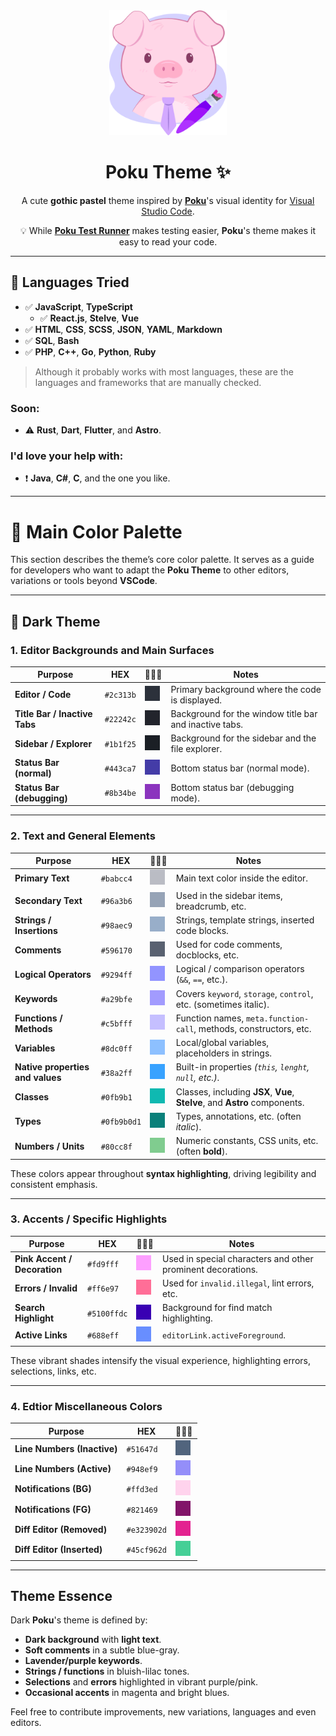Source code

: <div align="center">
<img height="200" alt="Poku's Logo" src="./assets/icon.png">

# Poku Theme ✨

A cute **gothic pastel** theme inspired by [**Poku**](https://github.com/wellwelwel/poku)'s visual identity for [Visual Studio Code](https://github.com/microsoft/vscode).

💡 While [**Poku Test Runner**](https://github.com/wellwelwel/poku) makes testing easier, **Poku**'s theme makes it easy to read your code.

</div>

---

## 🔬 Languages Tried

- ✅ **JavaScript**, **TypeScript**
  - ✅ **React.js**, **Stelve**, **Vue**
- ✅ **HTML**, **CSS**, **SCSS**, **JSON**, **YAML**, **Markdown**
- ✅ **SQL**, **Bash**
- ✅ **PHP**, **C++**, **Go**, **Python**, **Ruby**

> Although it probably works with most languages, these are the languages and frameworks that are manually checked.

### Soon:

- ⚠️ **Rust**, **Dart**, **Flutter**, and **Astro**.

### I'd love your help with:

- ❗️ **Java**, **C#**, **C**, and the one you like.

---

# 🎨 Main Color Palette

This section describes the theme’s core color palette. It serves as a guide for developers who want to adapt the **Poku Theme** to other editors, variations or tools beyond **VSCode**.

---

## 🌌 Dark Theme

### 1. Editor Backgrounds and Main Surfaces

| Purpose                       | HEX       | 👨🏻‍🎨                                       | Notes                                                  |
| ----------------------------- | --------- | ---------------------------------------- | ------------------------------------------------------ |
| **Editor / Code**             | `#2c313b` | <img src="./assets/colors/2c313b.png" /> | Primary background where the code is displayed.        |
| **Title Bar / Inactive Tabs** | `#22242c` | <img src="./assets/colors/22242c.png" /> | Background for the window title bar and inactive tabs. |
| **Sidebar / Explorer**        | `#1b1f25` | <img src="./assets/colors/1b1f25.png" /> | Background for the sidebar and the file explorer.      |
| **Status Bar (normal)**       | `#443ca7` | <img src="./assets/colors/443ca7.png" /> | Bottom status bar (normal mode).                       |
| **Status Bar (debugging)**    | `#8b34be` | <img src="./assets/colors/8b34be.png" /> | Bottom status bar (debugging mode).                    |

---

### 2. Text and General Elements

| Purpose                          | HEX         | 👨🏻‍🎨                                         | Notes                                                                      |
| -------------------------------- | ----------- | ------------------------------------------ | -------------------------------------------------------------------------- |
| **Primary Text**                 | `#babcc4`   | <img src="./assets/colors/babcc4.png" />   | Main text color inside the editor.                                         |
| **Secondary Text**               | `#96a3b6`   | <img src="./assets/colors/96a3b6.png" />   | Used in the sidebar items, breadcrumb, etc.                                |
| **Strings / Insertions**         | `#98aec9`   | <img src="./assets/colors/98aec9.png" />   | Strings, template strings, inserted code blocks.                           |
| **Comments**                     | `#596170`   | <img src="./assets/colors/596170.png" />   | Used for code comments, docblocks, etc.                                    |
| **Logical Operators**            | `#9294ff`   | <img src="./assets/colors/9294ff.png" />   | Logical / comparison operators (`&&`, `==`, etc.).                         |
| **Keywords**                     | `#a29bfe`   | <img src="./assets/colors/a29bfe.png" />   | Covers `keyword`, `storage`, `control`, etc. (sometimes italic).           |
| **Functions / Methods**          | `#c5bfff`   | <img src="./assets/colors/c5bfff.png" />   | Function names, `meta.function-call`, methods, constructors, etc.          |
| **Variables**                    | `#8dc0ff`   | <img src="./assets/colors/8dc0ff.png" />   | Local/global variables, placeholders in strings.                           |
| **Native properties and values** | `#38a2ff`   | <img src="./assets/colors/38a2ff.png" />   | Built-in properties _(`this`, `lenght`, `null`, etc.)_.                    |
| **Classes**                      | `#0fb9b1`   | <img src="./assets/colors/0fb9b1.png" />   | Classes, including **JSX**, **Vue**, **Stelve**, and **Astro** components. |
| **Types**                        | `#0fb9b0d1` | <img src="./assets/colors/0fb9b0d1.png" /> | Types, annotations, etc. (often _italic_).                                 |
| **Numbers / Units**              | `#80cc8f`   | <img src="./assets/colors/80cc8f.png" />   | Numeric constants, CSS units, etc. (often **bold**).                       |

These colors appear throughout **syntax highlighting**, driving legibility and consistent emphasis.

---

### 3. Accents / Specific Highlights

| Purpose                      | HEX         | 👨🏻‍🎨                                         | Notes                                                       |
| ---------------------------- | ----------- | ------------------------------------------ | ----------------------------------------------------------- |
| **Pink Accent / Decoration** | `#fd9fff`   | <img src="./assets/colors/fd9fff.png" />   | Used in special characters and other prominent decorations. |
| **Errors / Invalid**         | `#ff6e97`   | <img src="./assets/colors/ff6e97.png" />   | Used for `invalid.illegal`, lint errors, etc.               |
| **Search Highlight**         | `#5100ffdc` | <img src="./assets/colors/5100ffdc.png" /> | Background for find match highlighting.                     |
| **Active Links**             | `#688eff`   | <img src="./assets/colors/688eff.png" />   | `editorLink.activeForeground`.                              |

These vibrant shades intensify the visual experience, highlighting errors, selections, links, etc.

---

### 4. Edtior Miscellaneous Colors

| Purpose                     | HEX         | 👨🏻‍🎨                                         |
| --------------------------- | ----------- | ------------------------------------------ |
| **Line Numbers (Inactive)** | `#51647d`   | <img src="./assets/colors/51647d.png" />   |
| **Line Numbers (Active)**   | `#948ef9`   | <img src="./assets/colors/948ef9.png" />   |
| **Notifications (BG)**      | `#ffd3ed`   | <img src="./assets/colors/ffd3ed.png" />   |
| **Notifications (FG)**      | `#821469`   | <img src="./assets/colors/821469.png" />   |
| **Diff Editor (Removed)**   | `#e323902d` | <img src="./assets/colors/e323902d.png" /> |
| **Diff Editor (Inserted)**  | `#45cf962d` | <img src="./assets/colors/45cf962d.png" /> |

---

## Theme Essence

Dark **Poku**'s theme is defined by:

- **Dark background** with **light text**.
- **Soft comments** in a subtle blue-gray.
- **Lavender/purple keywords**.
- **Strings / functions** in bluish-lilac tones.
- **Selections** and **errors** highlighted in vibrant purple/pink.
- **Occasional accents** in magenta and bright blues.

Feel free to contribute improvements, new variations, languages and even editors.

--

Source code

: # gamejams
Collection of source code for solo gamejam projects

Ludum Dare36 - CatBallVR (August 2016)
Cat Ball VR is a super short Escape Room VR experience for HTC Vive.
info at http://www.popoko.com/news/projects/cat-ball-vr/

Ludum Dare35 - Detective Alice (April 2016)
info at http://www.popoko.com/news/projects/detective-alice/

...

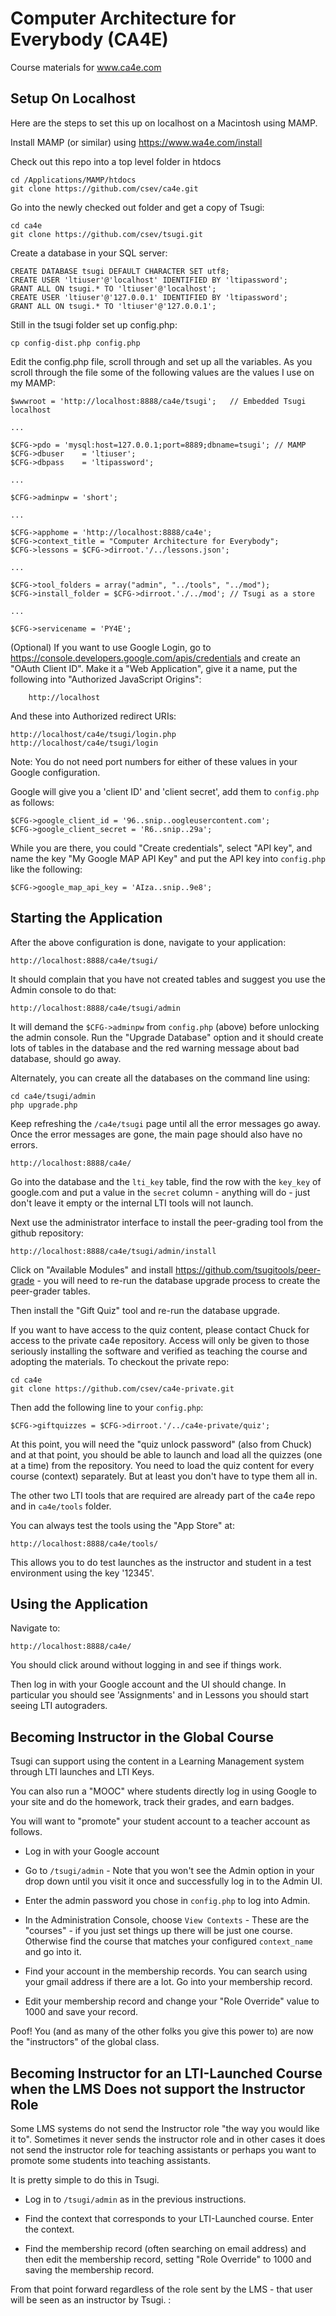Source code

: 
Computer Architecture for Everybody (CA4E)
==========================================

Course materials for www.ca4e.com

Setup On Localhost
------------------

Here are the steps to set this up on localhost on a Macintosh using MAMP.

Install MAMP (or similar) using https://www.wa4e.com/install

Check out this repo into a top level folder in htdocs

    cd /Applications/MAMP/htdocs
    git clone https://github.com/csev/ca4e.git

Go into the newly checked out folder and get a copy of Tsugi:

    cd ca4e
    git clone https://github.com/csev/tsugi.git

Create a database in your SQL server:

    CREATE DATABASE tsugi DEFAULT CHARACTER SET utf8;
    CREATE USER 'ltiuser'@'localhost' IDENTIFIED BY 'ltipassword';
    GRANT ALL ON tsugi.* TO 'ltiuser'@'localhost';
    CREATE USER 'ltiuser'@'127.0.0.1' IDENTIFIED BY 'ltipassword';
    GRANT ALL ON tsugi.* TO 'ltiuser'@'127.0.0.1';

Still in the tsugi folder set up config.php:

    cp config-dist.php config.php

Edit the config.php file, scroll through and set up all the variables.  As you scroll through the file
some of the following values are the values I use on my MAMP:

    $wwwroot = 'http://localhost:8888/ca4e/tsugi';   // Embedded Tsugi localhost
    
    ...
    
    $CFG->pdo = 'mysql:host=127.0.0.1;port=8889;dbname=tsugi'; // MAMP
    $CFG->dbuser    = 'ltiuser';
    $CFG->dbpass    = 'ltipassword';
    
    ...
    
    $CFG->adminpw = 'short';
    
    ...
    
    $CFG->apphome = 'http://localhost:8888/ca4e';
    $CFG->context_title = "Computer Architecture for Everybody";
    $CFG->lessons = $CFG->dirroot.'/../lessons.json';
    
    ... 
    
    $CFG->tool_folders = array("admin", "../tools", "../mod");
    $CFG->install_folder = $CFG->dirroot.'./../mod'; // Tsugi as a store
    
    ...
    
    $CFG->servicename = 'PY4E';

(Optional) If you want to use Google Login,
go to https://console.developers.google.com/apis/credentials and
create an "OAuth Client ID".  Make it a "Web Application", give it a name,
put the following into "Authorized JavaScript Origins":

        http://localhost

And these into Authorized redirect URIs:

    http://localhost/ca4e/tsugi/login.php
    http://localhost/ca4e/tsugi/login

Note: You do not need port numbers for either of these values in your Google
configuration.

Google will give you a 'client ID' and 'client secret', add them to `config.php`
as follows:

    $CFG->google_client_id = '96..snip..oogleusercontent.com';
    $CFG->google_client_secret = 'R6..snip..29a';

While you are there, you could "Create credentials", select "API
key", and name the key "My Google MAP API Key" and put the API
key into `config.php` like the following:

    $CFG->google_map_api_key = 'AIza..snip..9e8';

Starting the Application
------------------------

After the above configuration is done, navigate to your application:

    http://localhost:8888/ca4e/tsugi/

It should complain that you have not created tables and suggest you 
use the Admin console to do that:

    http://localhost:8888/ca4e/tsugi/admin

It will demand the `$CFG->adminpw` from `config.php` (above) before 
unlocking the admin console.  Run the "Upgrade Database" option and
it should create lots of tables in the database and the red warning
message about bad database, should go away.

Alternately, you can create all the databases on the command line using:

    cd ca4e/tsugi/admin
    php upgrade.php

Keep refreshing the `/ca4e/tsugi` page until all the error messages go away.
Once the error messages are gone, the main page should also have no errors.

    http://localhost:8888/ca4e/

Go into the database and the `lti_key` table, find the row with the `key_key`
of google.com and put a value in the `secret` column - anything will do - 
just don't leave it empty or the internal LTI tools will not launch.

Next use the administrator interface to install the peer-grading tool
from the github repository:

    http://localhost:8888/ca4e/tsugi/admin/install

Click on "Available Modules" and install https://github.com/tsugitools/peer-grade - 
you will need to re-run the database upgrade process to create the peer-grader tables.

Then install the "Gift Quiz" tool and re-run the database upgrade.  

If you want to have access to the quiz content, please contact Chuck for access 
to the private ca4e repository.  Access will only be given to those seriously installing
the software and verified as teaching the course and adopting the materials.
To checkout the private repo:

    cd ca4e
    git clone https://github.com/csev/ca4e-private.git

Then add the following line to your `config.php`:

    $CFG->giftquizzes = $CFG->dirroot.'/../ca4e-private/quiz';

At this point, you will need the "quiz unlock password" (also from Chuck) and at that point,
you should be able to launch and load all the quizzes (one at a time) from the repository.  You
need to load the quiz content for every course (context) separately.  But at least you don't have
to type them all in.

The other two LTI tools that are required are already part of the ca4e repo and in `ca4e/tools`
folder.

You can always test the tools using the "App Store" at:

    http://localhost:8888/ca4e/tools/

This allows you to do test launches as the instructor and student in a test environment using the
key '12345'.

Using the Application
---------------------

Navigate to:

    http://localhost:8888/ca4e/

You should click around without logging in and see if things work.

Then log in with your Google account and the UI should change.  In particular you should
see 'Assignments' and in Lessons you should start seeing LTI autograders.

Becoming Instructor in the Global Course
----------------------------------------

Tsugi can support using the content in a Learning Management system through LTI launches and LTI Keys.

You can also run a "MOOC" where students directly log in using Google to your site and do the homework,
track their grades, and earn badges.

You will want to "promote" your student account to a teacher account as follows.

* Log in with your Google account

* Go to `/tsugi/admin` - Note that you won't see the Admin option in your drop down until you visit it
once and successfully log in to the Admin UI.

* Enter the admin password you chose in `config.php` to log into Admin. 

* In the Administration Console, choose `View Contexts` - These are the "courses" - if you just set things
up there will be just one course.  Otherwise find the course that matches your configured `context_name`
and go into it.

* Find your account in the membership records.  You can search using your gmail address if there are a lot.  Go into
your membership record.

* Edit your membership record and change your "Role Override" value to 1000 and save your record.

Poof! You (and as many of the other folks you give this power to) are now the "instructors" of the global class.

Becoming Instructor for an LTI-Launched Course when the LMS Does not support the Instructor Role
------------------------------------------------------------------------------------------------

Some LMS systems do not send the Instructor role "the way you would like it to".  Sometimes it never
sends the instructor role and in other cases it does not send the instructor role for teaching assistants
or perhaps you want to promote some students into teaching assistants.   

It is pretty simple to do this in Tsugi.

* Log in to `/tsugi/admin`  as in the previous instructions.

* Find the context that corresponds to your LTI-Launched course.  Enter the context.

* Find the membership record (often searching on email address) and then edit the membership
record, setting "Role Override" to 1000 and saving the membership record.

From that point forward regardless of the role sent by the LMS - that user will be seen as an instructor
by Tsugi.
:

WORK ITEM
Go through the listing above and find each line containing the string "messages"; copy those lines.

SOLVED EXERCISE
Keep refreshing the `/ca4e/tsugi` page until all the error messages go away.
Once the error messages are gone, the main page should also have no errors.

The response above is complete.